A former student sent me a newsletter from her church that had a wonderful article on vocation. The article included the important reminder that vocation is not static, discussing the danger that “once we name the thing we are called to” we may “begin to live into a static definition, an idea” that keeps us from being open to God’s call in each moment, thus preventing us from meeting the needs of our world.
The author of the article makes this suggestion for avoiding the static trap:
It might help to think of vocation as a verb rather than a noun. It is an ongoing attentiveness, an ongoing listening to an ever-unfolding process being called out by God. Our gifts are directions to us of how to engage with the world in this service vehicle of vocation, and they keep directing as they, the landscape, and we keep changing.
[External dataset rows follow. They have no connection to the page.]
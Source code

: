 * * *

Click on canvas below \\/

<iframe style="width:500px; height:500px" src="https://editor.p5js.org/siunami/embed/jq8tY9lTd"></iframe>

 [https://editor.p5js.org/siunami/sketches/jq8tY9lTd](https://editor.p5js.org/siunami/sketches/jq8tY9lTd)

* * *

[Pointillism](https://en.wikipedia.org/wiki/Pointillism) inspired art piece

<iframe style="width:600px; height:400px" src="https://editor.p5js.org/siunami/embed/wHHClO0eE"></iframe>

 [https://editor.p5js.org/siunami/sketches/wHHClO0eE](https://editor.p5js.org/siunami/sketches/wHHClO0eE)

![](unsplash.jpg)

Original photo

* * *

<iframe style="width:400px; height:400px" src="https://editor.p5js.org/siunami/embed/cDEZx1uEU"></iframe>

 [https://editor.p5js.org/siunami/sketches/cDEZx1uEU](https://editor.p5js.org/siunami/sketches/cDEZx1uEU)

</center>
Discernment of vocation is not a one-shot deal, but a life-long process. We need to have sensitivity to the fact that God may have different plans for us at different times. That can be difficult because it means that the best one can ever say is I am where I am supposed to be right now, but I need to be open to fact that God may want me to do something else at a different time.
Secular notions of success interferes with the understanding that vocation is not static. Secular success means furthering our career and many fear that making changes from what they’ve been doing will look “too much like failure.” Related to this is a common fallacy one author referred to as the “I’ve-invested-too-much-to-stop-now” principle. There is a temptation to stay in one’s current position long after it becomes clear that it no longer aligns our gifts and desires with the needs of the world. These tendencies are aggravated by the fact that success in career is measured by how much we have.
It takes work in the context of the world in which we live to think of vocation as a verb, not a noun.